■ Document images with source code:
━━━━
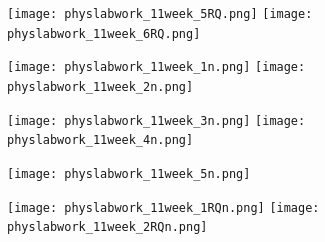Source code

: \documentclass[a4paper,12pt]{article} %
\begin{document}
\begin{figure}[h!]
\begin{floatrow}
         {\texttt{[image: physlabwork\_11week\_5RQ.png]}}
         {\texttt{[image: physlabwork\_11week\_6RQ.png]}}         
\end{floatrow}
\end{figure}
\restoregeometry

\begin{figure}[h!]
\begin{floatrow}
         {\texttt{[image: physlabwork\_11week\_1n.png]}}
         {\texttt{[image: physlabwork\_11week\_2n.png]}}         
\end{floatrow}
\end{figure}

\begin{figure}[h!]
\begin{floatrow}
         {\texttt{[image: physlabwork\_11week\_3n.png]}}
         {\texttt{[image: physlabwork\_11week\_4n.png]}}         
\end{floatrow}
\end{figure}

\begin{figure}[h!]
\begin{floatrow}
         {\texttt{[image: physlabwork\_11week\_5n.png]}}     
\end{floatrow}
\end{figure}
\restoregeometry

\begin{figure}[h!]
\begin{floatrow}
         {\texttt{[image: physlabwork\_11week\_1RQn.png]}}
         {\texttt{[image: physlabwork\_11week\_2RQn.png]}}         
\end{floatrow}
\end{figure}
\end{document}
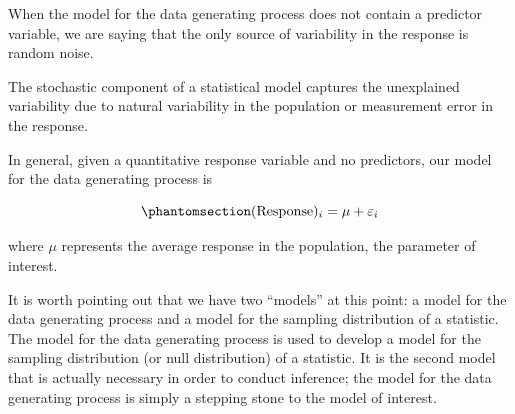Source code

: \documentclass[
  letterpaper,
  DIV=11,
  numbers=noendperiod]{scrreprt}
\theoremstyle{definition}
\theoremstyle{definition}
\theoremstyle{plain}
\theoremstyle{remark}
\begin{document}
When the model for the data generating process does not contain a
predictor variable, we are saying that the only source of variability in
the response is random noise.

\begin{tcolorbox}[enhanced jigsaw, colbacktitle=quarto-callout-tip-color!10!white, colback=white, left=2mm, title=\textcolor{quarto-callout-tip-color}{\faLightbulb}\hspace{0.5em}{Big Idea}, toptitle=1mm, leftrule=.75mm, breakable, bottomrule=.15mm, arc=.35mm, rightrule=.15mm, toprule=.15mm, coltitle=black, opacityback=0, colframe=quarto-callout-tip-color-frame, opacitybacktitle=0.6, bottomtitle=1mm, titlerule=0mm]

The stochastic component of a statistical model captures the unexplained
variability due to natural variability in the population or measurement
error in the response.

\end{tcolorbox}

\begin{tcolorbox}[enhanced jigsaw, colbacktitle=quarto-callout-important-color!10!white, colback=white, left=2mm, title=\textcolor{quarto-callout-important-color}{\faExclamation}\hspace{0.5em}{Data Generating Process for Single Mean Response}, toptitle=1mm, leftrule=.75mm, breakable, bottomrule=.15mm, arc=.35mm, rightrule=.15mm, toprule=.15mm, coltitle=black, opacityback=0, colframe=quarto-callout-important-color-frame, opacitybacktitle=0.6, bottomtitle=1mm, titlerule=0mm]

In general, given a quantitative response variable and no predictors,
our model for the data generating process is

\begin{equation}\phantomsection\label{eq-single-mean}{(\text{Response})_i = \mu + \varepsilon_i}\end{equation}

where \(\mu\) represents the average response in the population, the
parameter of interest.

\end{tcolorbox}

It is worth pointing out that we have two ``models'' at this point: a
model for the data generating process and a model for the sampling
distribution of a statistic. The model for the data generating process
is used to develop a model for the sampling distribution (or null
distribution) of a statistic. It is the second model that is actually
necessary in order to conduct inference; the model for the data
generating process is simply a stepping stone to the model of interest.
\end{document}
━━━━
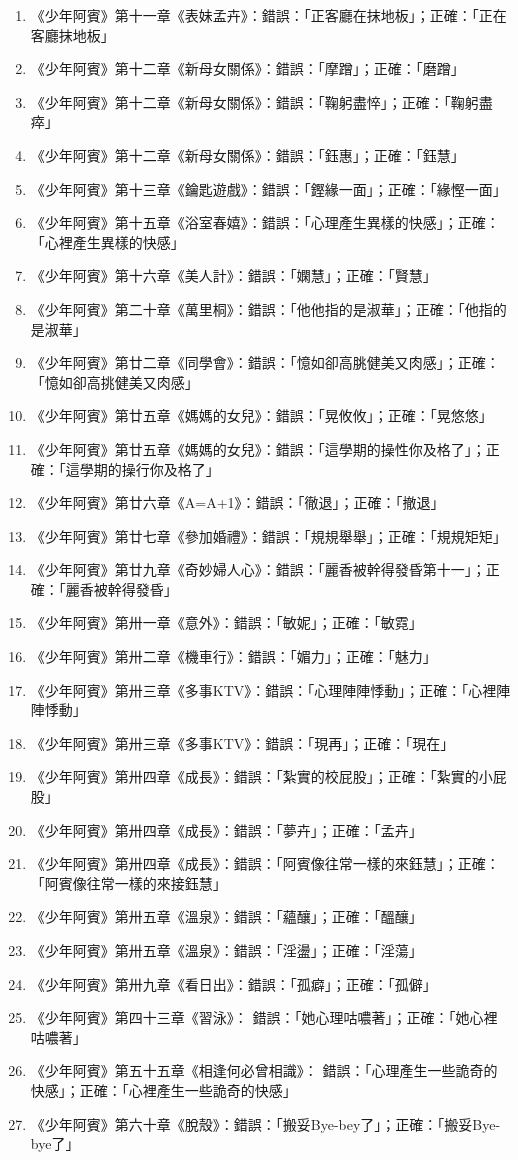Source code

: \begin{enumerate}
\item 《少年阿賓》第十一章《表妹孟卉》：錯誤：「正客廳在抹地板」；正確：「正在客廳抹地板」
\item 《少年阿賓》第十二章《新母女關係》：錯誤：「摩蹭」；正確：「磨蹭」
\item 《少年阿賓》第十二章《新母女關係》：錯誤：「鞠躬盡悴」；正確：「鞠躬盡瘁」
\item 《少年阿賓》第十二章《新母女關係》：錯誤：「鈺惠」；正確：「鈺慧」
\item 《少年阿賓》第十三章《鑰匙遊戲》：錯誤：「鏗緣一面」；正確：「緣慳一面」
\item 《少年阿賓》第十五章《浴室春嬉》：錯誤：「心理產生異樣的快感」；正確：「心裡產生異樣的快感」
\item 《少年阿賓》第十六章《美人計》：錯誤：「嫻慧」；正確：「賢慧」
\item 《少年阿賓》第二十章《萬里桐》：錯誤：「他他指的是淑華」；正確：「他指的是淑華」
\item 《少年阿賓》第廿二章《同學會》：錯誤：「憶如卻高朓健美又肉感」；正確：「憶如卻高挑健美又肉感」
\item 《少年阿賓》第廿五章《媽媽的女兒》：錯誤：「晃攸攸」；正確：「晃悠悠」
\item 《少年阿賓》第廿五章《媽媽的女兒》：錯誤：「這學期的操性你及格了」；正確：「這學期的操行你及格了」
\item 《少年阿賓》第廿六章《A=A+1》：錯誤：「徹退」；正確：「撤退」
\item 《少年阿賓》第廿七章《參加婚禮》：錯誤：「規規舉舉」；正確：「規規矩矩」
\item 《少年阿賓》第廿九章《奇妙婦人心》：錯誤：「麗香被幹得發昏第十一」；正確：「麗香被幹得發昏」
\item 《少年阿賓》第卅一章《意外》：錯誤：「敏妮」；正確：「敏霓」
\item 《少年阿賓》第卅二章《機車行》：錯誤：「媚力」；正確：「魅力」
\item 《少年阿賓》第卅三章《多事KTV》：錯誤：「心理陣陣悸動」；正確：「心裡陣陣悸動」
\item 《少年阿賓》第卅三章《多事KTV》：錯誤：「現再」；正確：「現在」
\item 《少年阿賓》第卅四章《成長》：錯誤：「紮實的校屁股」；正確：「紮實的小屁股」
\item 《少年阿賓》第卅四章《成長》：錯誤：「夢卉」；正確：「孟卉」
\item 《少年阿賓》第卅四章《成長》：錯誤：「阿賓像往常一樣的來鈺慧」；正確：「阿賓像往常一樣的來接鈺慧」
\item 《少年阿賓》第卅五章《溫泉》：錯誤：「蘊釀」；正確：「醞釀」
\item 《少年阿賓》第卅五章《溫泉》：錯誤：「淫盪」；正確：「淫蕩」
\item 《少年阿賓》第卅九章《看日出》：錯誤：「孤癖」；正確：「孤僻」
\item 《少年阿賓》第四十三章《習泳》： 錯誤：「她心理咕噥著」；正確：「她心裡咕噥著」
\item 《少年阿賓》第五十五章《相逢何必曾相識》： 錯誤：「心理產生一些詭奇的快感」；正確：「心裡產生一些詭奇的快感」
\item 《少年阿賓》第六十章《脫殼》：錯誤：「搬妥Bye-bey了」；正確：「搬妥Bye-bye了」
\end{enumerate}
━━━━
■ DESCRIPTION OF THE TASK:
If the word "colback" is on a line above, return that line.

■ SOLUTION TO THIS PROBLEM:
\begin{tcolorbox}[enhanced jigsaw, colbacktitle=quarto-callout-tip-color!10!white, colback=white, left=2mm, title=\textcolor{quarto-callout-tip-color}{\faLightbulb}\hspace{0.5em}{Big Idea}, toptitle=1mm, leftrule=.75mm, breakable, bottomrule=.15mm, arc=.35mm, rightrule=.15mm, toprule=.15mm, coltitle=black, opacityback=0, colframe=quarto-callout-tip-color-frame, opacitybacktitle=0.6, bottomtitle=1mm, titlerule=0mm]
\begin{tcolorbox}[enhanced jigsaw, colbacktitle=quarto-callout-important-color!10!white, colback=white, left=2mm, title=\textcolor{quarto-callout-important-color}{\faExclamation}\hspace{0.5em}{Data Generating Process for Single Mean Response}, toptitle=1mm, leftrule=.75mm, breakable, bottomrule=.15mm, arc=.35mm, rightrule=.15mm, toprule=.15mm, coltitle=black, opacityback=0, colframe=quarto-callout-important-color-frame, opacitybacktitle=0.6, bottomtitle=1mm, titlerule=0mm]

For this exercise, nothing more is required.